### Source data:
..........

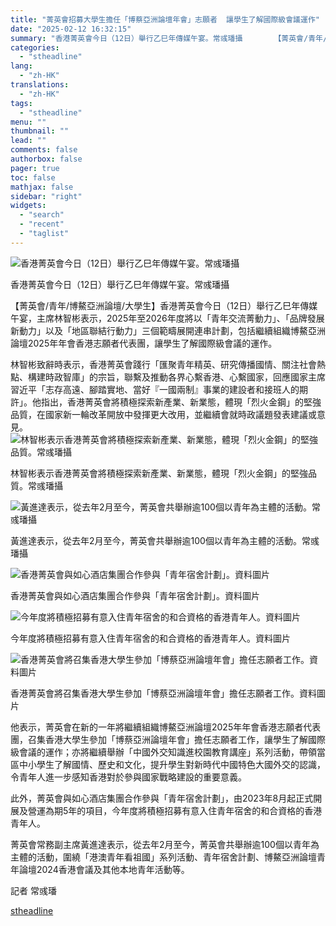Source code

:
```yaml
---
title: "菁英會招募大學生擔任「博蔡亞洲論壇年會」志願者  讓學生了解國際級會議運作"
date: "2025-02-12 16:32:15"
summary: "香港菁英會今日（12日）舉行乙巳年傳媒午宴。常彧璠攝       【菁英會/青年/博鰲亞洲論..."
categories:
  - "stheadline"
lang:
  - "zh-HK"
translations:
  - "zh-HK"
tags:
  - "stheadline"
menu: ""
thumbnail: ""
lead: ""
comments: false
authorbox: false
pager: true
toc: false
mathjax: false
sidebar: "right"
widgets:
  - "search"
  - "recent"
  - "taglist"
---
```


![香港菁英會今日（12日）舉行乙巳年傳媒午宴。常彧璠攝](https://image.stheadline.com/f/680p0/0x0/100/none/68947545c4d4408b33944786ba512a6d/stheadline/inewsmedia/20250212/_2025021216263428049.jpg)

香港菁英會今日（12日）舉行乙巳年傳媒午宴。常彧璠攝




【菁英會/青年/博鰲亞洲論壇/大學生】香港菁英會今日（12日）舉行乙巳年傳媒午宴，主席林智彬表示，2025年至2026年度將以「青年交流菁動力」、「品牌發展新動力」以及「地區聯結行動力」三個範疇展開連串計劃，包括繼續組織博鰲亞洲論壇2025年年會香港志願者代表團，讓學生了解國際級會議的運作。

林智彬致辭時表示，香港菁英會踐行「匯聚青年精英、研究傳播國情、關注社會熱點、構建時政智庫」的宗旨，聯繫及推動各界心繫香港、心繫國家，回應國家主席習近平「志存高遠、腳踏實地、當好『一國兩制』事業的建設者和接班人的期許」。他指出，香港菁英會將積極探索新產業、新業態，體現「烈火金鋼」的堅強品質，在國家新一輪改革開放中發揮更大改用，並繼續會就時政議題發表建議或意見。
 ![林智彬表示香港菁英會將積極探索新產業、新業態，體現「烈火金鋼」的堅強品質。常彧璠攝](https://image.hkhl.hk/f/1024p0/0x0/100/none/3eb5ea776a8b29fdfc59e7383e94b160/2025-02/1_0_42.jpg)


林智彬表示香港菁英會將積極探索新產業、新業態，體現「烈火金鋼」的堅強品質。常彧璠攝



 ![黃進達表示，從去年2月至今，菁英會共舉辦逾100個以青年為主體的活動。常彧璠攝](https://image.hkhl.hk/f/1024p0/0x0/100/none/9daaa8386e71a649e09ce4bb928bf4dd/2025-02/2_41.jpg)


黃進達表示，從去年2月至今，菁英會共舉辦逾100個以青年為主體的活動。常彧璠攝



 ![香港菁英會與如心酒店集團合作參與「青年宿舍計劃」。資料圖片](https://image.hkhl.hk/f/1024p0/0x0/100/none/482851748c83671b57ed9bb92a71f8fe/2025-02/DNSJ0508HOTEL011.jpg)


香港菁英會與如心酒店集團合作參與「青年宿舍計劃」。資料圖片



 ![今年度將積極招募有意入住青年宿舍的和合資格的香港青年人。資料圖片](https://image.hkhl.hk/f/1024p0/0x0/100/none/f663125e477123790a39524fefe1a9dd/2025-02/DNSA0426NINAHOTEL012.jpg)


今年度將積極招募有意入住青年宿舍的和合資格的香港青年人。資料圖片



 ![香港菁英會將召集香港大學生參加「博蔡亞洲論壇年會」擔任志願者工作。資料圖片](https://image.hkhl.hk/f/1024p0/0x0/100/none/c2cb8e4581c85760c3d8ce105b4abcd3/2025-02/NK241014CU05.jpg)


香港菁英會將召集香港大學生參加「博蔡亞洲論壇年會」擔任志願者工作。資料圖片




他表示，菁英會在新的一年將繼續組織博鰲亞洲論壇2025年年會香港志願者代表團，召集香港大學生參加「博蔡亞洲論壇年會」擔任志願者工作，讓學生了解國際級會議的運作；亦將繼續舉辦「中國外交知識進校園教育講座」系列活動，帶領當區中小學生了解國情、歷史和文化，提升學生對新時代中國特色大國外交的認識，令青年人進一步感知香港對於參與國家戰略建設的重要意義。

此外，菁英會與如心酒店集團合作參與「青年宿舍計劃」，由2023年8月起正式開展及營運為期5年的項目，今年度將積極招募有意入住青年宿舍的和合資格的香港青年人。

菁英會常務副主席黃進達表示，從去年2月至今，菁英會共舉辦逾100個以青年為主體的活動，圍繞「港澳青年看祖國」系列活動、青年宿舍計劃、博鰲亞洲論壇青年論壇2024香港會議及其他本地青年活動等。

記者 常彧璠

[stheadline](https://std.stheadline.com/realtime/article/2052354/即時-港聞-菁英會招募大學生擔任-博蔡亞洲論壇年會-志願者-讓學生了解國際級會議運作)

..........

### Assigned task:
Find the number of lines in the records that include the word "烈火金鋼". Write only that number.

### Response area:
3